I am pretty sure you placed the hate on the wrong target, you probable are hating borgcfg, instead of the GCL/BCL language.

Disclaimer: was borgcfg owner 2016-2019.


I had my own qualms with the language itself too. My team had very complex Borg configs, so complex they took more than a minute to evaluate. Luckily the GCL team at the time was working on a new interpreter (gclx? IIRC), which was indeed much faster (I wrote a mandelbrot PNG generator in pure GCL to prove the big speedup and convince my team that switching was worth the effort).

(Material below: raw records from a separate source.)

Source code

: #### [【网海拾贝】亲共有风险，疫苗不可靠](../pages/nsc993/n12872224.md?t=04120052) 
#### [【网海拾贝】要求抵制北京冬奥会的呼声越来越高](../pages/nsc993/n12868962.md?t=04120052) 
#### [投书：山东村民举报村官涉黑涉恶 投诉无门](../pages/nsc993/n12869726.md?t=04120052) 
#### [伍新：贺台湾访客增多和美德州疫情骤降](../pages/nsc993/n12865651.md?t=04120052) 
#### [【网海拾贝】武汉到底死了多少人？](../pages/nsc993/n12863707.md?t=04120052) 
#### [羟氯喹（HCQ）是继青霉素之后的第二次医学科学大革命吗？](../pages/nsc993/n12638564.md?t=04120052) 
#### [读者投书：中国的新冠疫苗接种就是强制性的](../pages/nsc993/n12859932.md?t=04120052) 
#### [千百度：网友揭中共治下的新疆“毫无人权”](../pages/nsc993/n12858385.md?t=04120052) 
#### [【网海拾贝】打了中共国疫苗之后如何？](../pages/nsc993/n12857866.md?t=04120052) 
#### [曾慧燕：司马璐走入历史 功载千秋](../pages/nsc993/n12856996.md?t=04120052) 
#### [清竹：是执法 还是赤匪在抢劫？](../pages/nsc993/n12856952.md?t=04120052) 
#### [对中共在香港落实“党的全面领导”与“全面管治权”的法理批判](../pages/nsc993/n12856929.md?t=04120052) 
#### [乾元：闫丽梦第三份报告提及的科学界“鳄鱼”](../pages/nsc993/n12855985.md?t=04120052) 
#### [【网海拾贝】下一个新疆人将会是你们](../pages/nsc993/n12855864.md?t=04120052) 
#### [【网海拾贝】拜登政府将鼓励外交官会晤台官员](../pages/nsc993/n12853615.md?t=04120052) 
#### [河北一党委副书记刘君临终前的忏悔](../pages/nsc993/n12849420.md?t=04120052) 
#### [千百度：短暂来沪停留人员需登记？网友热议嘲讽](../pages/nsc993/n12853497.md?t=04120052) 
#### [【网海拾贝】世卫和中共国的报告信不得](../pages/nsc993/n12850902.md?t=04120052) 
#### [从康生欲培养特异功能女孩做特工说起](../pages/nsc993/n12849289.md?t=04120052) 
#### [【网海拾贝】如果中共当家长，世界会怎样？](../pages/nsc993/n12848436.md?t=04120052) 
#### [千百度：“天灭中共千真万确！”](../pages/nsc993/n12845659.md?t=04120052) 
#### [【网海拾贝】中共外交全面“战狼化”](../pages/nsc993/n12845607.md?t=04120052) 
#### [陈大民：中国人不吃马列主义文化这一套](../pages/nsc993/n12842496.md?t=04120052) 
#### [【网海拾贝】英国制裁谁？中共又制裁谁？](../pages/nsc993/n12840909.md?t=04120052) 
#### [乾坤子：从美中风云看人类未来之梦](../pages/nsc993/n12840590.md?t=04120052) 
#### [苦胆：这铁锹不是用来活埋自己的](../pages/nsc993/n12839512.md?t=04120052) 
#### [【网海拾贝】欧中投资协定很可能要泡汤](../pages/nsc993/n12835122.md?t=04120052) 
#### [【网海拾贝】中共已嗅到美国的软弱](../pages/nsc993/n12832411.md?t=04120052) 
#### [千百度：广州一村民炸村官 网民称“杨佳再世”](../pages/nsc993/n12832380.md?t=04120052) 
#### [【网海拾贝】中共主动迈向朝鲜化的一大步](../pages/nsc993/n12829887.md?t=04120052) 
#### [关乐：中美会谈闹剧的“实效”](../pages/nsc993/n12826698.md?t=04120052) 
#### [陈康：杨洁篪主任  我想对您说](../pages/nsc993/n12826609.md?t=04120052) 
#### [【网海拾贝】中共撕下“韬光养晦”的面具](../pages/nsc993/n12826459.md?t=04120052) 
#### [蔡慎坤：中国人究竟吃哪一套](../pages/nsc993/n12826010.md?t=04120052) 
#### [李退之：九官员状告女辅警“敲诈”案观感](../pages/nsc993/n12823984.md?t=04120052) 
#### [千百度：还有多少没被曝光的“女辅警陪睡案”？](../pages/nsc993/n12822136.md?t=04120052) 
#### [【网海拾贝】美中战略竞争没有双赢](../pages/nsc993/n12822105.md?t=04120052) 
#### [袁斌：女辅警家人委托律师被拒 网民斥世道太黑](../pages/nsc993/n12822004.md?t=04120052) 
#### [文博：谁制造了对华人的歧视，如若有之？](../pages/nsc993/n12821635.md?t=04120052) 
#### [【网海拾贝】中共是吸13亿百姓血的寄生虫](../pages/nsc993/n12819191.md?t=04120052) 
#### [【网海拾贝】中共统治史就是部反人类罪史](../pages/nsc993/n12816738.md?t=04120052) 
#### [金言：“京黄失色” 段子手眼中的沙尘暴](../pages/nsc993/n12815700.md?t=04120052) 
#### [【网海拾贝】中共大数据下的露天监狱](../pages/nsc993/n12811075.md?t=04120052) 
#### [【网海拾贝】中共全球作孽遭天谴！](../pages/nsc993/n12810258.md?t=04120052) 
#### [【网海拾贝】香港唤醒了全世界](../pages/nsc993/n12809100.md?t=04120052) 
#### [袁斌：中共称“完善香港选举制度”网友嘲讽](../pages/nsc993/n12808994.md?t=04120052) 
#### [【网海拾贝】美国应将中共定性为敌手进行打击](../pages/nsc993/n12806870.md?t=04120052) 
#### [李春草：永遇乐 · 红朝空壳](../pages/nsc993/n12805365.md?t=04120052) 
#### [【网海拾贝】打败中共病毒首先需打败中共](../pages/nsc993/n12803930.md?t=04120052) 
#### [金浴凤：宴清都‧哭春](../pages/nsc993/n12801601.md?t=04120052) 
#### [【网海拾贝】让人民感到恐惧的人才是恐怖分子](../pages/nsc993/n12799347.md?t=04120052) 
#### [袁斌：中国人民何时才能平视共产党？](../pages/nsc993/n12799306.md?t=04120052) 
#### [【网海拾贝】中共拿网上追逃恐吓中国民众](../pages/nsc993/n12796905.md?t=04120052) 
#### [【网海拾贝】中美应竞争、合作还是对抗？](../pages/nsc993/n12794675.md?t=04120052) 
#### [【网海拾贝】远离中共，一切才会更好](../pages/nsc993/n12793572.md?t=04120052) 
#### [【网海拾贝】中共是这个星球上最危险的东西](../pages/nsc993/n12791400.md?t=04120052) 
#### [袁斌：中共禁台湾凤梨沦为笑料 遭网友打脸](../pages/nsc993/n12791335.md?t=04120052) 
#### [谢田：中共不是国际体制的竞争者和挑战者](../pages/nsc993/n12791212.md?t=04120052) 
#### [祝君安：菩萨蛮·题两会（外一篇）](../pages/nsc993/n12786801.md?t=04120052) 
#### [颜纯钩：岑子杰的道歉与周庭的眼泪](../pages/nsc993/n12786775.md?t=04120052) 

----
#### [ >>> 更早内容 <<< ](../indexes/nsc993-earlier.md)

Unfortunately there was no formal spec of the GCL language, so the new impl was based IIRC on reverse engineering the spec from the first implementation of the interpreter. It turned out our configs hit several cases where the original behaviour was either unsound (and thus the new impl sacrificed backwards compat) or we hit a bug in the new impl.

The main problem with the language (as opposed as issues with the implementations) was that finding the root of those behaviour differences was very hard. It was very hard to follow where the variables came from. The GCL scoping rules (and lazy evaluation) were indeed very unfriendly for debugging.

This was an extreme case of a pain that was felt on a daily basis by a lot of people I've been talking to.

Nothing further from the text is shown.